**** MATERIAL PROVIDED
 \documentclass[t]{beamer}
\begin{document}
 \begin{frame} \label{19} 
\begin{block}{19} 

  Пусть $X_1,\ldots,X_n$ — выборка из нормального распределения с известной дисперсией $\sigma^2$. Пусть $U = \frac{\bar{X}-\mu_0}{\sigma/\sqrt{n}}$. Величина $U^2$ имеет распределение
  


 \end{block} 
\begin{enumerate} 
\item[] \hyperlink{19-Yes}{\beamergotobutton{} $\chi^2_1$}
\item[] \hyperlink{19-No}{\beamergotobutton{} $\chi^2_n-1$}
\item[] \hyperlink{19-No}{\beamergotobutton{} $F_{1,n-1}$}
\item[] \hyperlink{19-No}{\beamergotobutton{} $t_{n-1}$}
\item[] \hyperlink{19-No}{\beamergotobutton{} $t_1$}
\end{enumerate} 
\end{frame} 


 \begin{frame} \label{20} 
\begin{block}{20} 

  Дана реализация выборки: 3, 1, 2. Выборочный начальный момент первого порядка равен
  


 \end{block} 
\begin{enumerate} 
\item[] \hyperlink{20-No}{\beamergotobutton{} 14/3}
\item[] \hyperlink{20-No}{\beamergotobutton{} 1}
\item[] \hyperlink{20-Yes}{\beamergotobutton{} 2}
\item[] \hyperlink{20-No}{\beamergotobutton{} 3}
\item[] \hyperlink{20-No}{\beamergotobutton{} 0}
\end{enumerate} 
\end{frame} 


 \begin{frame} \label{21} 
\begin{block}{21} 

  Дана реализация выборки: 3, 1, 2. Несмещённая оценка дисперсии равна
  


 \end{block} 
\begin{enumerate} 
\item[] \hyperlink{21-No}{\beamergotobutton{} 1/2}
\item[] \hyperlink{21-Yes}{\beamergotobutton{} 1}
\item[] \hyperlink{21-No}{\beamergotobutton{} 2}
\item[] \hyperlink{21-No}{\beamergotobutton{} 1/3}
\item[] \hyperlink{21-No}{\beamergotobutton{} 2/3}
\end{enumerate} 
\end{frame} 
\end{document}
********
● **WHAT YOU HAVE TO DO**
Restate the listing above word for word.

● **FINISHED EXERCISE**
 \documentclass[t]{beamer}
\begin{document}
 \begin{frame} \label{19} 
\begin{block}{19} 

  Пусть $X_1,\ldots,X_n$ — выборка из нормального распределения с известной дисперсией $\sigma^2$. Пусть $U = \frac{\bar{X}-\mu_0}{\sigma/\sqrt{n}}$. Величина $U^2$ имеет распределение
  


 \end{block} 
\begin{enumerate} 
\item[] \hyperlink{19-Yes}{\beamergotobutton{} $\chi^2_1$}
\item[] \hyperlink{19-No}{\beamergotobutton{} $\chi^2_n-1$}
\item[] \hyperlink{19-No}{\beamergotobutton{} $F_{1,n-1}$}
\item[] \hyperlink{19-No}{\beamergotobutton{} $t_{n-1}$}
\item[] \hyperlink{19-No}{\beamergotobutton{} $t_1$}
\end{enumerate} 
\end{frame} 


 \begin{frame} \label{20} 
\begin{block}{20} 

  Дана реализация выборки: 3, 1, 2. Выборочный начальный момент первого порядка равен
  


 \end{block} 
\begin{enumerate} 
\item[] \hyperlink{20-No}{\beamergotobutton{} 14/3}
\item[] \hyperlink{20-No}{\beamergotobutton{} 1}
\item[] \hyperlink{20-Yes}{\beamergotobutton{} 2}
\item[] \hyperlink{20-No}{\beamergotobutton{} 3}
\item[] \hyperlink{20-No}{\beamergotobutton{} 0}
\end{enumerate} 
\end{frame} 


 \begin{frame} \label{21} 
\begin{block}{21} 

  Дана реализация выборки: 3, 1, 2. Несмещённая оценка дисперсии равна
  


 \end{block} 
\begin{enumerate} 
\item[] \hyperlink{21-No}{\beamergotobutton{} 1/2}
\item[] \hyperlink{21-Yes}{\beamergotobutton{} 1}
\item[] \hyperlink{21-No}{\beamergotobutton{} 2}
\item[] \hyperlink{21-No}{\beamergotobutton{} 1/3}
\item[] \hyperlink{21-No}{\beamergotobutton{} 2/3}
\end{enumerate} 
\end{frame} 
\end{document}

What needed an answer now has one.